A expectativa criada pelo setor, de que os clientes da Americanas se direcionariam aos competidores, não se concretizou. Com isso, o Grupo Casas Bahia (BHIA3) e o Magazine Luiza (MGLU3), dois dos maiores concorrentes diretos da Americanas, também tiveram um ano sofrido. As ações recuaram 81,9% e 24,3%, respectivamente, fazendo o valor de mercado das companhias cair de forma expressiva, chegando a R$ 1 bilhão e R$ 14,3 bilhões.
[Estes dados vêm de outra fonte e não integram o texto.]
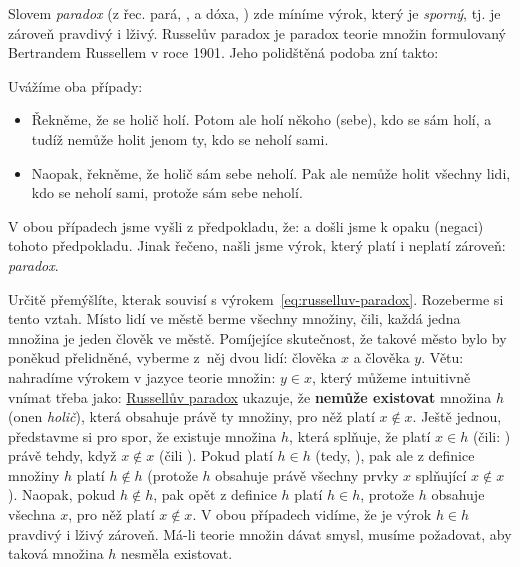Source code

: \begin{example}
  \label{exam:russelluv-paradox}
  Slovem \emph{paradox} (z řec. \textgreek{pará}, , a
  \textgreek{dóxa}, ) zde míníme výrok, který je \emph{sporný},
  tj. je zároveň pravdivý i lživý. Russelův paradox je paradox teorie množin
  formulovaný Bertrandem Russellem v roce 1901.  Jeho polidštěná podoba zní
  takto: 

  Uvážíme oba případy:
  \begin{itemize}
    \item Řekněme, že se holič holí. Potom ale holí někoho (sebe), kdo se sám
      holí, a tudíž nemůže holit jenom ty, kdo se neholí sami.
    \item Naopak, řekněme, že holič sám sebe neholí. Pak ale nemůže holit
      všechny lidi, kdo se neholí sami, protože sám sebe neholí.
  \end{itemize}
  V obou případech jsme vyšli z předpokladu, že:  a došli jsme k opaku (negaci) tohoto
  předpokladu. Jinak řečeno, našli jsme výrok, který platí i neplatí zároveň:
  \emph{paradox}.
\end{example}

Určitě přemýšlíte, kterak souvisí  s
výrokem~\eqref{eq:russelluv-paradox}. Rozeberme si tento vztah. Místo lidí ve
městě berme všechny množiny, čili, každá jedna množina je jeden člověk ve městě.
Pomíjejíce skutečnost, že takové město bylo by poněkud přelidněné, vyberme z~něj
dvou lidí: člověka $x$ a člověka $y$. Větu:  nahradíme výrokem
v jazyce teorie množin: $y \in x$, který můžeme intuitivně vnímat třeba jako:
\hyperref[exam:russelluv-paradox]{Russellův paradox} ukazuje, že \textbf{nemůže
existovat} množina $h$ (onen \emph{holič}), která obsahuje právě ty množiny, pro
něž platí $x \notin x$. Ještě jednou, představme si pro spor, že existuje
množina $h$, která splňuje, že platí $x \in h$ (čili: ) právě
tehdy, když $x \notin x$ (čili ). Pokud platí $h \in h$
(tedy, ), pak ale z definice množiny $h$ platí $h \notin h$
(protože $h$ obsahuje právě všechny prvky $x$ splňující $x \notin x$). Naopak,
pokud $h \notin h$, pak opět z definice $h$ platí $h \in h$, protože $h$
obsahuje všechna $x$, pro něž platí $x \notin x$. V obou případech vidíme, že je
výrok $h \in h$ pravdivý i lživý zároveň. Má-li teorie množin dávat smysl,
musíme požadovat, aby taková množina $h$ nesměla existovat.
“Creio que não há uma relação direta entre o desempenho ruim das empresas de varejo com o caso das Americanas, já que o setor como um todo passa por desafios e mudanças estruturais”, afirma Carlos Honorato, professor da FIA Business School. “Porém, em situações como essa sempre há um ‘contágio sistêmico’, isto é, o risco de que outras empresas estejam fazendo as mesmas práticas “pouco ortodoxas” na contabilidade, o que gera aumento na desconfiança e no risco por consequência.”

Para Mariana Fernanda Quelhas, analista da Warren Investimentos, o colapso não afetou as concorrentes diretamente, mas mudou o mercado como um todo. “Com a descoberta da fraude contábil, houve aumento da percepção de risco nos balanços. Isso tornou os bancos mais restritivos na concessão de crédito ao longo de 2023, principalmente, na modalidade de risco sacado, cujo reporte inadequado resultou no rombo. Com a menor exposição dos bancos ao produto, o custo de financiamento aumentou para as varejistas em geral”, afirma.

Com o cenário, varejistas de outros segmentos, como supermercados e vestuário, também registraram resultados negativos no período analisado. Entre os destaques negativos estão Marisa (AMAR3), Grupo Pão de Açúcar (PCAR3) e Blau Farmacêutica (BLAU3), com perdas de 52,1%, 43,9% e 38%, respectivamente.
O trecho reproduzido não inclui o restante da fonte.